So when the search engine updated its rules on unnatural link schemes recently, making specific reference to press releases, it triggered a rather alarmist article from ZDNet asking whether Google had killed PR agencies.
The convergence of PR and SEO is something we’ve covered previously on the blog, with articles focusing on the importance of search optimised PR and suggesting seven SEO tools to improve online PR efficiency.
However the article on ZDNet understandably (and probably intentionally) ruffled a few feathers within the PR industry as it painted them as black hat SEOs, out to flood the internet with dull, keyword loaded press releases just so they could help their clients climb a few places in search rankings.
But in truth Google’s new update hasn’t really changed that much at all, as it’s just taken a few extra steps to clamp down on overly optimised anchor text, which is something Google has been doing for several years.
As a former SEO now working for Dynamo PR, Lexi Mills is probably more versed than most in the intricacies of search so I asked her whether she thought the updates would impact how digital-savvy PRs work.
Mills said it depended on the campaign objective, but she doubted that many PRs spin out press releases across newswires in the hope of gaining an SEO benefit.
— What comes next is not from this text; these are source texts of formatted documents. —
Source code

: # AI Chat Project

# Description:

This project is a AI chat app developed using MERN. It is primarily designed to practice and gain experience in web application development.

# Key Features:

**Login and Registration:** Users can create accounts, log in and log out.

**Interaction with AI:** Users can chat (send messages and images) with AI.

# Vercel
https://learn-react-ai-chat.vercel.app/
I think that generally PRs are quite careful on where they place links. Personally I avoid anchor text, so for example I hyperlink ‘see here’ rather than ‘info on [company name]’. I think that we’ll probably see people writing out URLs a bit more as well.
Google has actually suggested that to be on the safe side, all links within press releases should potentially be made nofollow as standard. This would potentially be a bonus for PRs, as it means they can include important links without fear of being penalised.
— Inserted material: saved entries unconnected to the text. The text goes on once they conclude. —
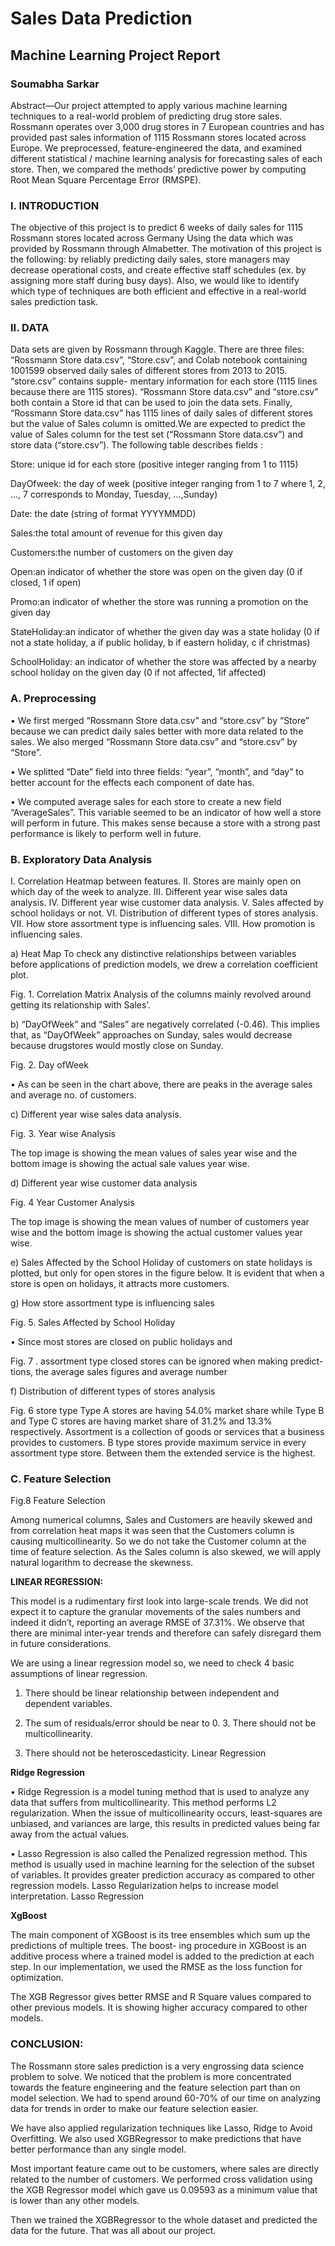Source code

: # Sales Data Prediction 

## Machine Learning Project Report 

### Soumabha Sarkar


Abstract—Our project attempted to apply various machine learning techniques to a real-world problem of predicting drug store sales. Rossmann operates over 3,000 drug stores in 7 European countries and has provided past sales information of 1115 Rossmann stores located across Europe. We preprocessed, feature-engineered the data, and examined different statistical / machine learning analysis for forecasting sales of each store. Then, we  compared the methods’ predictive power by computing Root Mean Square Percentage Error (RMSPE). 

### I. INTRODUCTION 

The objective of this project is to predict 6 weeks of daily sales for 1115 Rossmann stores located across Germany Using  the data which was provided by Rossmann through Almabetter. The motivation of this project is the following:  by reliably predicting daily sales, store managers may  decrease operational costs, and create effective staff  schedules (ex. by assigning more staff during busy days). Also, we would like to identify which type of techniques are  both efficient and effective in a real-world sales prediction task. 

### II. DATA 

Data sets are given by Rossmann through Kaggle. There  are three files: “Rossmann Store data.csv”, “Store.csv”, and  Colab notebook containing 1001599 observed daily sales of  different stores from 2013 to 2015. “store.csv” contains  supple- mentary information for each store (1115 lines 
because there are 1115 stores). “Rossmann Store data.csv” and “store.csv” both contain a Store id that can be used to join  the data sets. Finally, “Rossmann Store data.csv” has  1115 lines of daily sales of different stores but the value of Sales column is omitted.We are expected to predict the value of Sales column for the test set (“Rossmann Store data.csv”) and store data (“store.csv”). The following table  describes fields : 

Store: unique id for each store (positive integer ranging from 1 to 1115)

DayOfweek: the day of week (positive integer ranging from 1 to 7 where 1, 2, ..., 7 corresponds to Monday, Tuesday, ...,Sunday)

Date: the date (string of format YYYYMMDD)

Sales:the total amount of revenue for this given day

Customers:the number of customers on the given day

Open:an indicator of whether the store was open on the given day (0 if closed, 1 if open)

Promo:an indicator of whether the store was running a promotion on the given day

StateHoliday:an indicator of whether the given day was a state holiday (0 if not a state holiday, a if public holiday, b if eastern holiday, c if christmas)

SchoolHoliday: an indicator of whether the store was affected by a nearby school holiday on the given day (0 if not affected, 1if affected)



### A. Preprocessing 

• We first merged “Rossmann Store data.csv” and  “store.csv” by “Store” because we can predict daily sales better with more data related to the sales. We also  merged “Rossmann Store data.csv” and “store.csv” by “Store”.

• We splitted “Date” field into three fields: “year”, “month”, and “day” to better account for the effects each component of date has.

• We computed average sales for each store to create a new field “AverageSales”. This variable seemed to be an  indicator of how well a store will perform in future. This  makes sense because a store with a strong past performance is likely to perform well in future. 

### B. Exploratory Data Analysis 

I. Correlation Heatmap between features. 
II. Stores are mainly open on which day of the week to analyze. 
III. Different year wise sales data analysis. 
IV. Different year wise customer data analysis. 
V. Sales affected by school holidays or not. 
VI. Distribution of different types of stores analysis. VII. How store assortment type is influencing sales. 
VIII. How promotion is influencing sales. 

a) Heat Map To check any distinctive relationships  between variables before applications of prediction  models, we drew a correlation coefficient plot. 

Fig. 1. Correlation Matrix Analysis of the columns mainly revolved around getting its relationship with Sales’. 

b) “DayOfWeek” and “Sales” are negatively correlated (-0.46). This implies that, as “DayOfWeek” approaches on Sunday, sales would decrease because drugstores  would mostly close on Sunday. 

Fig. 2. Day ofWeek 

• As can be seen in the chart above, there are peaks in the average sales and average no. of customers. 

c) Different year wise sales data analysis. 

 Fig. 3. Year wise Analysis 
 
The top image is showing the mean values of sales year wise  and the bottom image is showing the actual sale values year wise. 

d) Different year wise customer data analysis 

Fig. 4 Year  Customer Analysis 

The top image is showing the mean values of number of  customers year wise and the bottom image is showing the actual customer values year wise.

e) Sales Affected by the School Holiday of customers on state holidays is plotted, but only for open stores in the figure below. It is evident that when a store is open on holidays, it attracts more customers. 

g) How store assortment type is influencing sales 

Fig. 5. Sales Affected by School Holiday

• Since most stores are closed on public holidays and 

Fig. 7 . assortment type closed stores can be ignored when making predict- tions, the average sales figures and average number 

f) Distribution of different types of stores analysis 

Fig. 6 store type 
Type A stores are having 54.0% market share while Type B and Type C stores are having market share of 31.2% and 13.3% respectively. 
Assortment is a collection of goods or services that a business provides to customers. B type stores provide maximum service in every  assortment type store. Between them the extended service is the highest. 

### C. Feature Selection 

Fig.8 Feature Selection

Among numerical columns, Sales and Customers are heavily  skewed and from correlation heat maps it was seen that the Customers column is causing multicollinearity. So we do not take the Customer column at the time of feature selection. 
As the Sales column is also skewed, we will apply natural logarithm to decrease the skewness. 

**LINEAR REGRESSION:**

This model is a rudimentary first look into large-scale trends. We did not expect it to capture the  granular movements of the sales numbers and indeed it  didn’t, reporting an average RMSE of 37.31%. We  observe that there are minimal inter-year trends and therefore can safely disregard them in future considerations. 

We are using a linear regression model so, we need to check 4 basic assumptions of linear regression. 

1. There should be linear relationship between independent and dependent variables.

2. The sum of residuals/error should be near to 0. 3. There should not be multicollinearity. 

3. There should not be heteroscedasticity. 
Linear Regression 

**Ridge Regression**

• Ridge Regression is a model tuning method that  is used to analyze any data that suffers from  multicollinearity. This method performs L2 regularization.  When the issue of multicollinearity occurs, least-squares are unbiased, and variances are large, this results in predicted  values being far away from the actual values. 

• Lasso Regression is also called the Penalized regression  method. This method is usually used in machine learning for  the selection of the subset of variables. It provides greater  prediction accuracy as compared to other regression  models. Lasso Regularization helps to increase model  interpretation. 
Lasso Regression

**XgBoost** 

The main component of XGBoost is its tree ensembles which sum up the predictions of multiple trees. The boost- ing  procedure in XGBoost is an additive process where a trained  model is added to the prediction at each step. In our implementation, we used the RMSE as the loss function for optimization. 

The XGB Regressor gives better RMSE and R Square values compared to other previous models. It is showing higher accuracy compared to other models. 

### CONCLUSION: 

The Rossmann store sales prediction is a very engrossing data science  problem to solve. We noticed that the problem is more concentrated  towards the feature engineering and the feature selection part than on  model selection. We had to spend around 60-70% of our time on  analyzing data for trends in order to make our feature selection easier. 

We have also applied regularization techniques like Lasso, Ridge to Avoid Overfitting. We also used XGBRegressor to make predictions that have better performance than any single model. 

Most important feature came out to be customers, where sales are directly related to the number of customers. We performed cross validation using the XGB Regressor model which gave us 0.09593 as a minimum value that is lower than any other models.

Then we trained the XGBRegressor to the whole dataset and predicted the data for the future. That was all about our project.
For example Mills does a lot of work around Kickstarter campaigns and without hyperlinks it’s unlikely that journalists and, more importantly, consumers would be able to find the relevant webpage.
Is PR just about press releases?
Another problem with ZDNet’s article is the suggestion that PR is all about pushing out press releases.
Ketchum’s associate director of digital Danny Whatmough argues that it’s incorrect to assume that PR is intrinsically linked to journalists and press releases.
PR has always been about building awareness of a brand or a cause and raising, upholding reputations. PRs have used an array of tactics to achieve this of which the media and organic/paid search are one.
In fact, Whatmough said that the new Google updates are actually of benefit to the PR industry as the increased focus on quality content presents an opportunity that plays to the traditional strengths of PRs.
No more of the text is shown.